Photo via Visual hunt
Lilavati opened her bedroom door and found her mother sitting on her bed. “What did he offer? Some trifle?” her mother asked angrily. Lilavati told her. Her mother snorted. “He won’t deliver that.”
“Then father will not let him take me,” Lilavati said. “But I think Manas is an honorable man, Mother. He’ll keep his word.”
“Manas? That’s his name?” Her mother seemed surprised. “He wouldn’t give his name to anyone, other than your father.”
“I asked him for a name of the man I was marrying. He gave it to me,” Lilavati said. “Father sent me in to prepare myself since I’ll be leaving at seven tolls in the morning. Please excuse me.” She started pulling things out of the chests and the many drawers and cabinets. She packed those things she wished to keep at the bottom of the saddle bags she’d been given.
Then she went to her clothing. She looked at it all. She chose the least ragged outfits, though not were in very good repair. “You’ll look like a pauper in those dresses,” her mother said.

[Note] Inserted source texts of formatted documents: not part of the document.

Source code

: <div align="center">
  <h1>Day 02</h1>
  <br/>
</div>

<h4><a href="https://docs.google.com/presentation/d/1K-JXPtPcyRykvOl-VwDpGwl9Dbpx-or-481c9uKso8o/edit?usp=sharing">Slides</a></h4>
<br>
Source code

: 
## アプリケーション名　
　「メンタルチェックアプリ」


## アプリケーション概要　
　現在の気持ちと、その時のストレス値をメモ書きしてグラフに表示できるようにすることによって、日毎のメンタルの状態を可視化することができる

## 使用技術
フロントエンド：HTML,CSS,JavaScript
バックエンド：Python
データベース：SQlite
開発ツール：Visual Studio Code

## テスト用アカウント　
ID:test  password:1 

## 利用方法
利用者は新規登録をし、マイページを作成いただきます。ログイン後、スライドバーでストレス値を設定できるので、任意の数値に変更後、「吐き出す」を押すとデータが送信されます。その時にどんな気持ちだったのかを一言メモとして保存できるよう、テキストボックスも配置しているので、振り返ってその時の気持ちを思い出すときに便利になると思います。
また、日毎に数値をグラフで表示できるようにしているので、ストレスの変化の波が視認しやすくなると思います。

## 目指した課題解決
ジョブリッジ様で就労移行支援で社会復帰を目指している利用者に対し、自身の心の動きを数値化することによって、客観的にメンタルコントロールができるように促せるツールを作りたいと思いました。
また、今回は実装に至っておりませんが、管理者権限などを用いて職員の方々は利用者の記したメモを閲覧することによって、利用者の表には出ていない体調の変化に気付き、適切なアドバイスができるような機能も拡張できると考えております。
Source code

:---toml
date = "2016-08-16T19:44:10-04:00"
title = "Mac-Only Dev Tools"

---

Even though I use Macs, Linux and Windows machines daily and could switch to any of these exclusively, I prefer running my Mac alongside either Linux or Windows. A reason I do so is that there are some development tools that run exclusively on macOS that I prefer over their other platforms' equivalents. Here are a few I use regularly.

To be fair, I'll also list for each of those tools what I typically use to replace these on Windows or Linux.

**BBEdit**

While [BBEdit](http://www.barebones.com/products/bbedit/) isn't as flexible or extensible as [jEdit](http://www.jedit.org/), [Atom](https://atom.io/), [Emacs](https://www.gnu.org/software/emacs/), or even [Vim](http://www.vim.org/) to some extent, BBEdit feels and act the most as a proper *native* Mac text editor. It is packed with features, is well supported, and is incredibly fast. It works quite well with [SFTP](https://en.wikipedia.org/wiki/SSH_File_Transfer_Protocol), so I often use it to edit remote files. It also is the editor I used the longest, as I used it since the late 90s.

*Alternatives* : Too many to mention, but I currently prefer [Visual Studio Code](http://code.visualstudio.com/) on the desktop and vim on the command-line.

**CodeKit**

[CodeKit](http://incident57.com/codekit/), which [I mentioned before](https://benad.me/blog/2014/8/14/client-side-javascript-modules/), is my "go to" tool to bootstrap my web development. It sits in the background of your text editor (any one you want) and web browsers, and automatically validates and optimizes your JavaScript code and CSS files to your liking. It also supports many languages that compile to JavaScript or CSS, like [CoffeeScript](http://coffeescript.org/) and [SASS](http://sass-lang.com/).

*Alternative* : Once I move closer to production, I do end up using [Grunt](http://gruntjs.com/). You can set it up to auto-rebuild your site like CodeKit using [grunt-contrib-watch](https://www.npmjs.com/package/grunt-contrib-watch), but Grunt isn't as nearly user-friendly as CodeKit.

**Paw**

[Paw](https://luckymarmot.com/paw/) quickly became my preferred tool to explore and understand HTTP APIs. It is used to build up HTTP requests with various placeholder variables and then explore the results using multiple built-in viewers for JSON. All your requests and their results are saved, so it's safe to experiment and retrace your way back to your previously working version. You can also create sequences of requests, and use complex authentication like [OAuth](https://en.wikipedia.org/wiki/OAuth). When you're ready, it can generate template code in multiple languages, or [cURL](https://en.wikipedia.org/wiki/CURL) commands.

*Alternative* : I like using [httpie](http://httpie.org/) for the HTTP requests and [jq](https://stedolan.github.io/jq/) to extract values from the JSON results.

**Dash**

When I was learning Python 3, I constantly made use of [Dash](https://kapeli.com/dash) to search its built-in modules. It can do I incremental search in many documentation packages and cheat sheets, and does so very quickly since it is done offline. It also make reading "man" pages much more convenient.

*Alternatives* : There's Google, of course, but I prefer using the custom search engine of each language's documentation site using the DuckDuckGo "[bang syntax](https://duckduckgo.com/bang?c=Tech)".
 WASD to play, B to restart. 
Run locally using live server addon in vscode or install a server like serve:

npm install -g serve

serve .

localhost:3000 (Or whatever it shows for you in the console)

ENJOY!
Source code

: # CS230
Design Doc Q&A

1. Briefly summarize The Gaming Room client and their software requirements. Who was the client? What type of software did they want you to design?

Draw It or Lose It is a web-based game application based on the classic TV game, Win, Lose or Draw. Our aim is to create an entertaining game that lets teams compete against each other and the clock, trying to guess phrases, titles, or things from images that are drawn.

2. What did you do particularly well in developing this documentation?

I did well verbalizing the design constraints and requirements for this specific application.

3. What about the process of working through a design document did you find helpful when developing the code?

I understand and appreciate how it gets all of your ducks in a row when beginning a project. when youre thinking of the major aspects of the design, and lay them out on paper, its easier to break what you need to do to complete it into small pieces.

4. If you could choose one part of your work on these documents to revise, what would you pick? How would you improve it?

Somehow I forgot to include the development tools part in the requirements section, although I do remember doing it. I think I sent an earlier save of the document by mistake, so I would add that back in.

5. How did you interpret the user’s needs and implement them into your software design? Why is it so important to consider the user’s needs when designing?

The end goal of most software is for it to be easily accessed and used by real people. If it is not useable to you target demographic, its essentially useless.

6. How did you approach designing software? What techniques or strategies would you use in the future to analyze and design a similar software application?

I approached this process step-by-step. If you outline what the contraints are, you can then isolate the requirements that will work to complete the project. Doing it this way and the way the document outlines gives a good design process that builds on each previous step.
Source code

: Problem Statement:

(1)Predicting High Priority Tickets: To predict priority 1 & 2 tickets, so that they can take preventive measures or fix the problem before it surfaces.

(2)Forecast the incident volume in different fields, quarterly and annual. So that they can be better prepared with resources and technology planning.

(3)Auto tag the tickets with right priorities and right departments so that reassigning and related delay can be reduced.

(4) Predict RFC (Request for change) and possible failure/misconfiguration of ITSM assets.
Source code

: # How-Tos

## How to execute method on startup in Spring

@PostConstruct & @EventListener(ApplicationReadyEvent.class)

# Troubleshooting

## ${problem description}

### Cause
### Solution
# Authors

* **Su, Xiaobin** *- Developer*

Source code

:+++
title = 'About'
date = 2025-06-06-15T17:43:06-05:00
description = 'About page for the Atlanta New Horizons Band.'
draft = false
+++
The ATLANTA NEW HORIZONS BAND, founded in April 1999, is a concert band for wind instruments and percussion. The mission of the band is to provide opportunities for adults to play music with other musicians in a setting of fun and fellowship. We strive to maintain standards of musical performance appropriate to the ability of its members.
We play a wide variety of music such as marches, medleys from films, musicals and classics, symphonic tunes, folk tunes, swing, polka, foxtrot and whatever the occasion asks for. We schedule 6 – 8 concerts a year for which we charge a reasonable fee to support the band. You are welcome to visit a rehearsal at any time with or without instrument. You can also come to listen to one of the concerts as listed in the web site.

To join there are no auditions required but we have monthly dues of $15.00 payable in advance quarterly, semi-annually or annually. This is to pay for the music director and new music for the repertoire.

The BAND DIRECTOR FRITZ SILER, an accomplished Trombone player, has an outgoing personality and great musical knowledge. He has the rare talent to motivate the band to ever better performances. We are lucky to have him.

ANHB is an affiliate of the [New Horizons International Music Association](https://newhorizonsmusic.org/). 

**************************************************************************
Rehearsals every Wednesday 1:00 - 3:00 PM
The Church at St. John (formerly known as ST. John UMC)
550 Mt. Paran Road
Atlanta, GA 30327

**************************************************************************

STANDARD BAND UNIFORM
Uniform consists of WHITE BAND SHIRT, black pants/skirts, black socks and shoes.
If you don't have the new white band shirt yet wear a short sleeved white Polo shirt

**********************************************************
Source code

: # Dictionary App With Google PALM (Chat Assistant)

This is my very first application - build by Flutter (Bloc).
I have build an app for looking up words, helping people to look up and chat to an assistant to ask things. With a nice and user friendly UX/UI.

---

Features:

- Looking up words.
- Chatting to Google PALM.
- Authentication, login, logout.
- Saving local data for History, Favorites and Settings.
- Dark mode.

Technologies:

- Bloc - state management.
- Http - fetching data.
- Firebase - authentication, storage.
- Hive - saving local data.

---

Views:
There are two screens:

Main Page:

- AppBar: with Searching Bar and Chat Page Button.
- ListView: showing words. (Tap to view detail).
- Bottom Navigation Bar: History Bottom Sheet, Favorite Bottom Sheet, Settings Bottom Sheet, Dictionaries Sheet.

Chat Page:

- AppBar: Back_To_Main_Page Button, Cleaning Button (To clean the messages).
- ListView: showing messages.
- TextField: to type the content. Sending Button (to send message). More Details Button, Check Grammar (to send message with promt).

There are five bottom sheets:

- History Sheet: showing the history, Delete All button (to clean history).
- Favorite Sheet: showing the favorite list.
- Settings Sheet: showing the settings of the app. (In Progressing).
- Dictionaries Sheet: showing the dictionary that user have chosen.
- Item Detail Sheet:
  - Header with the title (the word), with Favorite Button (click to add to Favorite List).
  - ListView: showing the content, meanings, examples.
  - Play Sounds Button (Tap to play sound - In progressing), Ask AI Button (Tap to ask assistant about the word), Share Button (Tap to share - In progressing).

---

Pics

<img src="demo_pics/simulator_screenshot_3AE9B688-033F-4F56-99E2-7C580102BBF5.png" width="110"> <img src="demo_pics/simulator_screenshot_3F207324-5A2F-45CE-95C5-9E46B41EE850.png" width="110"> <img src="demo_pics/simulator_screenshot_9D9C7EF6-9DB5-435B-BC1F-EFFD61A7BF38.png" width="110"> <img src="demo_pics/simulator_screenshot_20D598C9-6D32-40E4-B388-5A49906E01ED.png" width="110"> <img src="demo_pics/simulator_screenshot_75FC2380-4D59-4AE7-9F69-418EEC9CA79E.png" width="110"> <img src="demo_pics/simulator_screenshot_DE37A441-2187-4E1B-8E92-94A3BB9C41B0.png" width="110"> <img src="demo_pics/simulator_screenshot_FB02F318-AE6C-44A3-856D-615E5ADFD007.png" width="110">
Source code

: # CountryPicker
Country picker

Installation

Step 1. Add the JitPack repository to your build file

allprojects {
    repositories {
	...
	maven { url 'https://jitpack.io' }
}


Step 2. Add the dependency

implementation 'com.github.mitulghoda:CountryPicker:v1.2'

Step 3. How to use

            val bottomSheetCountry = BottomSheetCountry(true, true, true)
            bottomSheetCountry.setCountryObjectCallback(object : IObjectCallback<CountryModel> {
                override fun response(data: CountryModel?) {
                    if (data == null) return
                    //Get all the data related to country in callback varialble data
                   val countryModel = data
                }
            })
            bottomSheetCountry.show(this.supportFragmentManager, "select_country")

“Well if you and father took care of me the way you do Kavi and Uma, I would have a far finer wardrobe,” Lilavati shot back. She finished packing and carried her bags to her father for inspection. He looked inside and handed Lilavati a large pouch of coins.
“No daughter of mine will look as if she stepped out of a poor man’s hovel,” her father said. “Go purchase a wardrobe fit for the treasure you are.”
“Yes Father,” Lilavati said. She once again left the house and went to the dressmaker her mother used. He was shocked to see her, but quickly helped her find several beautiful outfits. She hesitated, but decided to get the crimson and silver outfit that wasn’t quite a wedding dress that would if Manas didn’t provide her with anything.
She took all of her purchases home and presented them to her father. “These are far more suitable,” he said. He helped her pack them into her saddlebags. “It is time for our evening meal. You will join us.”
“Yes Father,” Lilavati said.
The meal was strained. It was obvious her mother didn’t approve of the match. Kavi and Uma looked confused. Finally, after the last of the dishes had been cleared away and the adults were drinking their after meal glasses of scolak while the younger two had mugs of fresh milk, her father cleared his throat. “Lilavati is leaving us. She will be joining the man she is going to marry and traveling to his lands tomorrow before we normally rise. We won’t be attending her wedding, at the request of her husband-to-be. Now, come with me.”
Everyone rose and followed him out to the back courtyard. Lilavati smiled. There were all of the slaves, the horses were being led to the stables, and the bags of gold coins were being hustled into her father’s treasure room by several of his personal slaves. They were carefully watched by his slave master and his master of coin.
“The full bride price was paid,” her mother said, shock in her voice and on her face.
“It was,” her father said. “You thought differently?”
“Who would pay such a high price for someone so ugly?” her mother asked.
“His idea of beauty is different from ours,” her father said. “So this is his response to liking what he saw in Lilavati.” He turned to her. “Are you prepared?”
“As much as I can be, Father.”
“Then go to bed. I’ll send someone to wake you early enough to dress before he comes for you,” her father said.
“Gods bless your dreams,” Kavi said, hugging her. “And your journey.”
“Gods bless your dreams, Kavi,” Lilavati said, returning the embrace. She planted a kiss on the top of his head before making her way to her bedroom.